Problem statement
Read through the data, and wherever a line holds the word "meaning", write that line out.

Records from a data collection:
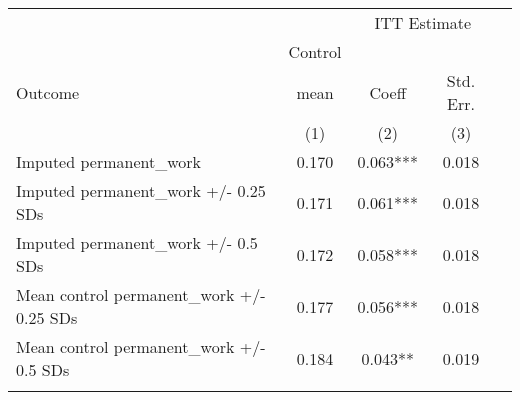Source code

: \begin{tabular}{lcccc}
\hline \noalign{\smallskip} &  & \multicolumn{2}{c}{{ ITT Estimate}} & \\
\cline{3-4} & Control &  &  & \\
Outcome & mean & Coeff & Std. Err. & \\
 & (1) & (2) & (3) & \\
\noalign{\smallskip}\hline \noalign{\smallskip}Imputed permanent\_work & 0.170 & 0.063*** & 0.018 & \\
Imputed permanent\_work +/- 0.25 SDs & 0.171 & 0.061*** & 0.018 & \\
Imputed permanent\_work +/- 0.5 SDs & 0.172 & 0.058*** & 0.018 & \\
Mean control permanent\_work +/- 0.25 SDs & 0.177 & 0.056*** & 0.018 & \\
Mean control permanent\_work +/- 0.5 SDs & 0.184 & 0.043** & 0.019 & \\
\noalign{\smallskip}\hline\end{tabular}\\

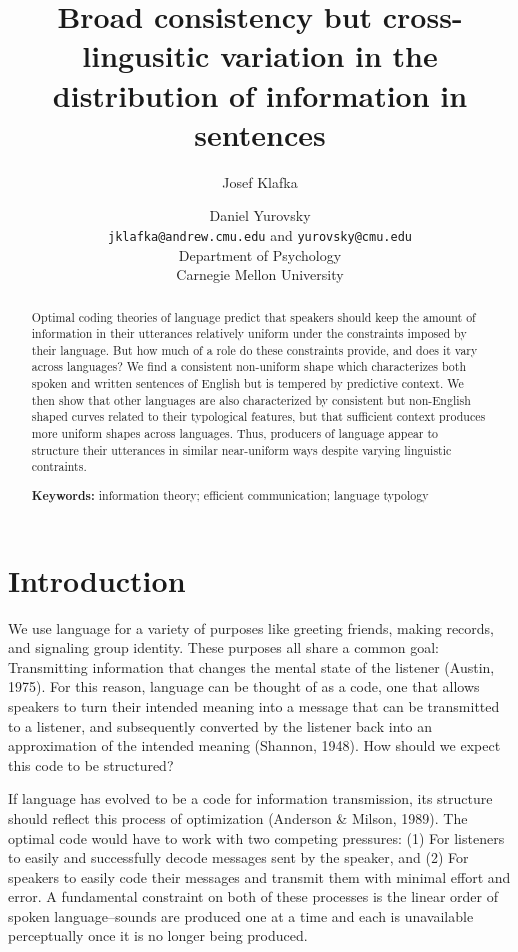 \documentclass[10pt, letterpaper]{article}
\title{Broad consistency but cross-lingusitic variation in the distribution of
information in sentences}
\author{Josef Klafka \and Daniel Yurovsky \\
        \texttt{jklafka@andrew.cmu.edu} and \texttt{yurovsky@cmu.edu} \\
       Department of Psychology \\ Carnegie Mellon University}
\begin{document}
\maketitle

\begin{abstract}
Optimal coding theories of language predict that speakers should keep
the amount of information in their utterances relatively uniform under
the constraints imposed by their language. But how much of a role do
these constraints provide, and does it vary across languages? We find a
consistent non-uniform shape which characterizes both spoken and written
sentences of English but is tempered by predictive context. We then show
that other languages are also characterized by consistent but
non-English shaped curves related to their typological features, but
that sufficient context produces more uniform shapes across languages.
Thus, producers of language appear to structure their utterances in
similar near-uniform ways despite varying linguistic contraints.

\textbf{Keywords:}
information theory; efficient communication; language typology
\end{abstract}

\hypertarget{introduction}{%
\section{Introduction}\label{introduction}}

We use language for a variety of purposes like greeting friends, making
records, and signaling group identity. These purposes all share a common
goal: Transmitting information that changes the mental state of the
listener (Austin, 1975). For this reason, language can be thought of as
a code, one that allows speakers to turn their intended meaning into a
message that can be transmitted to a listener, and subsequently
converted by the listener back into an approximation of the intended
meaning (Shannon, 1948). How should we expect this code to be
structured?

If language has evolved to be a code for information transmission, its
structure should reflect this process of optimization (Anderson \&
Milson, 1989). The optimal code would have to work with two competing
pressures: (1) For listeners to easily and successfully decode messages
sent by the speaker, and (2) For speakers to easily code their messages
and transmit them with minimal effort and error. A fundamental
constraint on both of these processes is the linear order of spoken
language--sounds are produced one at a time and each is unavailable
perceptually once it is no longer being produced.
\end{document}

Response area
a code, one that allows speakers to turn their intended meaning into a
meaning (Shannon, 1948). How should we expect this code to be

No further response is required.